No início desse mês, o CMN modificou as normas relativas ao Proagro. Os ajustes, que são criticados pelo setor produtivo, incluem a limitação do público elegível ao seguro e a exigência de uso de imagem por satélite para a comprovação das perdas.

As medidas passaram a integrar o plano de revisão de gastos da equipe econômica e a expectativa é de que gerem uma redução de custo de R$ 935 milhões no segundo semestre deste ano e de R$ 2 bilhões em 2025.

O agronegócio reclama que as mudanças deixaram parte dos produtores desatendidos e não endereçaram a questão das instituições financeiras. A Confederação da Agricultura e Pecuária do Brasil (CNA) destaca que o problema de governança segue pendente.

“O Proagro precisa de revisões. Estamos dispostos a coibir práticas e juntos discutir novas metodologias, mas a mudança recente foi uma medida paliativa para a economia de recursos nas indenizações e não no aprimoramento como política pública”, disse o assessor técnico da Comissão Nacional de Política Agrícola da CNA, Guilherme Rios.

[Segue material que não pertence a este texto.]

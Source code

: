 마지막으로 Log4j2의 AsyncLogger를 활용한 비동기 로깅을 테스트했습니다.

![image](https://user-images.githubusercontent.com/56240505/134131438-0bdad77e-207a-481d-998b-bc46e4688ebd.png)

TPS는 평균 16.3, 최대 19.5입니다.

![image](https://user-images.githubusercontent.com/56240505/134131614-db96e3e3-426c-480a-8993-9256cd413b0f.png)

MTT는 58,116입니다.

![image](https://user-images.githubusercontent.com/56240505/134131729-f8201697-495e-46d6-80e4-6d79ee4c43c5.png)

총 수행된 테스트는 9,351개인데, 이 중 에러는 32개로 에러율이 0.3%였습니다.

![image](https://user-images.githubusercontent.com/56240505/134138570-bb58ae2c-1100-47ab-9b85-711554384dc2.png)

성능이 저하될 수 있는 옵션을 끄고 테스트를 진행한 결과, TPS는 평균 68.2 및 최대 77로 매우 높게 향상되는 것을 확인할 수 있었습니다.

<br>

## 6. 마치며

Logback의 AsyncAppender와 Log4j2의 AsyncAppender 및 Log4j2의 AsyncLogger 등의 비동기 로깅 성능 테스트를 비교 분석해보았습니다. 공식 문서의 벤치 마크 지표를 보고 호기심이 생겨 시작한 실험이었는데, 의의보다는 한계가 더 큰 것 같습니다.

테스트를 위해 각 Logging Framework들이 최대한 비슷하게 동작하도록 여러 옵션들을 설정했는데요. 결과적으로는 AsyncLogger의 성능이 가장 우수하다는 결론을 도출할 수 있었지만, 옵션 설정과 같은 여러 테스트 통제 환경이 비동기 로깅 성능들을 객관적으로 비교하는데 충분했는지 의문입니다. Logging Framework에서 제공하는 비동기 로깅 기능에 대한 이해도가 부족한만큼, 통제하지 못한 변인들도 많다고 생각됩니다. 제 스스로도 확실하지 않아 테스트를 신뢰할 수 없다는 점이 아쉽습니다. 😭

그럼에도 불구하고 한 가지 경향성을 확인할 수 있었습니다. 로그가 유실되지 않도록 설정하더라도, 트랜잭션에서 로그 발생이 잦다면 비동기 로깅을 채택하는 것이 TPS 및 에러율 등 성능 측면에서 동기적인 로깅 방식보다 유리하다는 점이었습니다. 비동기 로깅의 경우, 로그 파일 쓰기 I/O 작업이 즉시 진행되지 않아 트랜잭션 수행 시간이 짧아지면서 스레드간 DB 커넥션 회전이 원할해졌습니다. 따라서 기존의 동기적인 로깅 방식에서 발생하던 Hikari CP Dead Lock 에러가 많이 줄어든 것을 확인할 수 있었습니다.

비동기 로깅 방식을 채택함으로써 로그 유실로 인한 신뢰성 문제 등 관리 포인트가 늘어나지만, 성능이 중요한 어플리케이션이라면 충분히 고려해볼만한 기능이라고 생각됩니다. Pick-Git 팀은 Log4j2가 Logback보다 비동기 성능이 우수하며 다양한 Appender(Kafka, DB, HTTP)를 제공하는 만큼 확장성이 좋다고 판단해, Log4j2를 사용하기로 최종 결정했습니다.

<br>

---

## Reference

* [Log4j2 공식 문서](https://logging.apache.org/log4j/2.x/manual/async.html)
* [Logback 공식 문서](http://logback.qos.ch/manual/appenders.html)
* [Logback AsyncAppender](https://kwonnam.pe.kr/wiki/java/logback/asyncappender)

Quem delibera a indenização é o próprio agente financeiro que é o credor. Será que ele vai liberar recursos em todos casos necessários ou vai liberar apenas para não ficar com a dívida?

Guilherme Rios, assessor técnico da Comissão Nacional de Política Agrícola da CNA.

Entre as alternativas de governança de curto prazo sugeridas pela CNA, Rios cita a possibilidade de os peritos que fazem o laudo de comprovação das perdas não serem vinculados às instituições financeiras, a adoção de tecnologias para melhor verificação do sinistro e a disponibilidade de assistência técnica aos pequenos produtores integrados ao Proagro.

“São questões a serem trabalhadas no sentido de aprimoramento do programa e não apenas para garantir socorro paliativo ao Orçamento. Os casos extremos e pontuais de fraudes foram usados para mudanças que não endereçam as reais falhas de governança”, pontuou.